Employee Electronic Communications Privacy is a Myth in Business and at Work
Surveillance is Permitted – Employers may still monitor their computers and email systems for legitimate management reasons, such as ensuring productivity and preventing email use for purposes of harassment or other conduct that could give rise to employer liability. Employer monitoring will be lawful so long as the employer does not increase its monitoring during a union organizing campaign or focus its monitoring efforts on protected conduct or union activists.
Source: December 11, 2014 Ruling of the National Labor Relations Board
I’ve been in the HR biz for a while. I remember when email replaced faxing and hard-copy (paper) communications in business and at work.

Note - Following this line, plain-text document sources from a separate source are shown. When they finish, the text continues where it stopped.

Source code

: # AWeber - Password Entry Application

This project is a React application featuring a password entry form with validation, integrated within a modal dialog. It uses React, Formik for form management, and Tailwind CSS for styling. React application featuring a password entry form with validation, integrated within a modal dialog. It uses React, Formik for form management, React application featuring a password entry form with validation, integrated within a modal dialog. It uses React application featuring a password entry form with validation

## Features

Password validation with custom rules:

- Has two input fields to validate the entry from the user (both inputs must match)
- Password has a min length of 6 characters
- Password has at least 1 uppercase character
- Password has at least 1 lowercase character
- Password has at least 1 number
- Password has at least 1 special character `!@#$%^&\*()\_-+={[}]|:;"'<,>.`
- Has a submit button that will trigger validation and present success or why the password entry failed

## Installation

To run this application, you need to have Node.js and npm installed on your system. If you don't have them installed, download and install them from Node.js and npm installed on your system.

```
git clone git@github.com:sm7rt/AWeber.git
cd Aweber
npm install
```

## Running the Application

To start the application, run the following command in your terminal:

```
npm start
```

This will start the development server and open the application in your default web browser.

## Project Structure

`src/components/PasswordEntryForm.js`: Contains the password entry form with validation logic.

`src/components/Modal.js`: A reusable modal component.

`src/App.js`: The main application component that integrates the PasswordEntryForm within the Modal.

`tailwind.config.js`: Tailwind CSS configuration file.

While the National Labor Relations Board (NLRB) ruled late last year that an employer’s email system could be used as a “natural gathering place” for union-organizing activities, it clearly did not make an employee’s use of an employer’s email and other electronic systems private.
And yet employees continue to use an employer’s electronic resources as if they were at home, using their own private email, somehow believing that their email messages and use of other employer-owned electronic communication channels at work are private and not visible to their current employer:
- Employees send obscene pictures and jokes to each other in email, documenting their own workplace policy violations and often, their own terminations for cause;
- Employees send job applications to other employers from their current work email addresses, and then they wonder why they don’t get a response to their applications;
- Irate employees send nasty-gram emails to their supervisors and/or co-workers (often cc:ing the whole team and/or company), and wonder why they are not promoted (or retained) at their current company.
How will you ensure that employer email and other electronic communication is utilized effectively to support the success of all, in business and at work?